Your goal
Reproduce every entry exactly as shown.

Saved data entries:
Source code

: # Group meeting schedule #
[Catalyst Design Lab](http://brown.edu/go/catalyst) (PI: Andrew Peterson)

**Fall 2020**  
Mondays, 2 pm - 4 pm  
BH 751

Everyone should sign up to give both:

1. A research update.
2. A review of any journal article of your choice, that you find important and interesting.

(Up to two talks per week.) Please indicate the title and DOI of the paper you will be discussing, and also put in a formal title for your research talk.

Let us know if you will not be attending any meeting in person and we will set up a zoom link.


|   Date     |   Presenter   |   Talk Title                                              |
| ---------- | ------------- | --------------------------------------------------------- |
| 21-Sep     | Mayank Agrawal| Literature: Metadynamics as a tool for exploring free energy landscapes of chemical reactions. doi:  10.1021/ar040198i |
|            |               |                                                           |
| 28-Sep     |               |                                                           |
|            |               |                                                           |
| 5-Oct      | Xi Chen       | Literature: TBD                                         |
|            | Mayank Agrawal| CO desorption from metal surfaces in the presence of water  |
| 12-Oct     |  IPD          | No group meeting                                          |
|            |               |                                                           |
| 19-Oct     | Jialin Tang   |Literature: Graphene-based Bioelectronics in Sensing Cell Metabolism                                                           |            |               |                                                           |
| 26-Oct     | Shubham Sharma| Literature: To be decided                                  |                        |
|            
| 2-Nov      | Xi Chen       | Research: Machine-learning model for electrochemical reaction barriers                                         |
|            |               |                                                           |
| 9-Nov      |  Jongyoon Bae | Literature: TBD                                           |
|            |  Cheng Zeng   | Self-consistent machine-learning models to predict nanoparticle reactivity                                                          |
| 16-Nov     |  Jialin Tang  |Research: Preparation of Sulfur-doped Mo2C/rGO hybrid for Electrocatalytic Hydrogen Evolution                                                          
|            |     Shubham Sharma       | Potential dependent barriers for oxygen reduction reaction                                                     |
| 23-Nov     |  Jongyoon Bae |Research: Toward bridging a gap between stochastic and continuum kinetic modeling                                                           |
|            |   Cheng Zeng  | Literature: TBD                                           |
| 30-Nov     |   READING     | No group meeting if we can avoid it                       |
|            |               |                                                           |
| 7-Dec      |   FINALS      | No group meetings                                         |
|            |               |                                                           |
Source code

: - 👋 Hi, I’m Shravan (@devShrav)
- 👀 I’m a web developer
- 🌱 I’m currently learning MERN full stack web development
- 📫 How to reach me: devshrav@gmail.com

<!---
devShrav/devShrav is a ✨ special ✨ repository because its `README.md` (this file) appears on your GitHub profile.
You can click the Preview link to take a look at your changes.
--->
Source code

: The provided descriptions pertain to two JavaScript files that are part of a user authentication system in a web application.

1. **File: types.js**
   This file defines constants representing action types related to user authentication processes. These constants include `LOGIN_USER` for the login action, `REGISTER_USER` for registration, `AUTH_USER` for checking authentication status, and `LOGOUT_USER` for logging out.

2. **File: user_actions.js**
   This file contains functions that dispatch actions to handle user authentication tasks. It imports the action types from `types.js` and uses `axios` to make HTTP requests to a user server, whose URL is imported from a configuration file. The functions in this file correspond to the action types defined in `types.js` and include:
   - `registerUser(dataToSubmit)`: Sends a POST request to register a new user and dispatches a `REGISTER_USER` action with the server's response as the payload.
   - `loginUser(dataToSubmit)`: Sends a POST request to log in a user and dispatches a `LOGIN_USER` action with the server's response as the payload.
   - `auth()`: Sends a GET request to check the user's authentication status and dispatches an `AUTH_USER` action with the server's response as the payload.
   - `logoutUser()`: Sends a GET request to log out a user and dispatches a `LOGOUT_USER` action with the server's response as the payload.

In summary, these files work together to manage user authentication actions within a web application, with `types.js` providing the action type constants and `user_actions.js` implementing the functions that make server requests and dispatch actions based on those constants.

Answer to the exercise
Source code

: # Group meeting schedule #
[Catalyst Design Lab](http://brown.edu/go/catalyst) (PI: Andrew Peterson)

**Fall 2020**  
Mondays, 2 pm - 4 pm  
BH 751

Everyone should sign up to give both:

1. A research update.
2. A review of any journal article of your choice, that you find important and interesting.

(Up to two talks per week.) Please indicate the title and DOI of the paper you will be discussing, and also put in a formal title for your research talk.

Let us know if you will not be attending any meeting in person and we will set up a zoom link.


|   Date     |   Presenter   |   Talk Title                                              |
| ---------- | ------------- | --------------------------------------------------------- |
| 21-Sep     | Mayank Agrawal| Literature: Metadynamics as a tool for exploring free energy landscapes of chemical reactions. doi:  10.1021/ar040198i |
|            |               |                                                           |
| 28-Sep     |               |                                                           |
|            |               |                                                           |
| 5-Oct      | Xi Chen       | Literature: TBD                                         |
|            | Mayank Agrawal| CO desorption from metal surfaces in the presence of water  |
| 12-Oct     |  IPD          | No group meeting                                          |
|            |               |                                                           |
| 19-Oct     | Jialin Tang   |Literature: Graphene-based Bioelectronics in Sensing Cell Metabolism                                                           |            |               |                                                           |
| 26-Oct     | Shubham Sharma| Literature: To be decided                                  |                        |
|            
| 2-Nov      | Xi Chen       | Research: Machine-learning model for electrochemical reaction barriers                                         |
|            |               |                                                           |
| 9-Nov      |  Jongyoon Bae | Literature: TBD                                           |
|            |  Cheng Zeng   | Self-consistent machine-learning models to predict nanoparticle reactivity                                                          |
| 16-Nov     |  Jialin Tang  |Research: Preparation of Sulfur-doped Mo2C/rGO hybrid for Electrocatalytic Hydrogen Evolution                                                          
|            |     Shubham Sharma       | Potential dependent barriers for oxygen reduction reaction                                                     |
| 23-Nov     |  Jongyoon Bae |Research: Toward bridging a gap between stochastic and continuum kinetic modeling                                                           |
|            |   Cheng Zeng  | Literature: TBD                                           |
| 30-Nov     |   READING     | No group meeting if we can avoid it                       |
|            |               |                                                           |
| 7-Dec      |   FINALS      | No group meetings                                         |
|            |               |                                                           |
Source code

: - 👋 Hi, I’m Shravan (@devShrav)
- 👀 I’m a web developer
- 🌱 I’m currently learning MERN full stack web development
- 📫 How to reach me: devshrav@gmail.com

<!---
devShrav/devShrav is a ✨ special ✨ repository because its `README.md` (this file) appears on your GitHub profile.
You can click the Preview link to take a look at your changes.
--->
Source code

: The provided descriptions pertain to two JavaScript files that are part of a user authentication system in a web application.

1. **File: types.js**
   This file defines constants representing action types related to user authentication processes. These constants include `LOGIN_USER` for the login action, `REGISTER_USER` for registration, `AUTH_USER` for checking authentication status, and `LOGOUT_USER` for logging out.

2. **File: user_actions.js**
   This file contains functions that dispatch actions to handle user authentication tasks. It imports the action types from `types.js` and uses `axios` to make HTTP requests to a user server, whose URL is imported from a configuration file. The functions in this file correspond to the action types defined in `types.js` and include:
   - `registerUser(dataToSubmit)`: Sends a POST request to register a new user and dispatches a `REGISTER_USER` action with the server's response as the payload.
   - `loginUser(dataToSubmit)`: Sends a POST request to log in a user and dispatches a `LOGIN_USER` action with the server's response as the payload.
   - `auth()`: Sends a GET request to check the user's authentication status and dispatches an `AUTH_USER` action with the server's response as the payload.
   - `logoutUser()`: Sends a GET request to log out a user and dispatches a `LOGOUT_USER` action with the server's response as the payload.

In summary, these files work together to manage user authentication actions within a web application, with `types.js` providing the action type constants and `user_actions.js` implementing the functions that make server requests and dispatch actions based on those constants.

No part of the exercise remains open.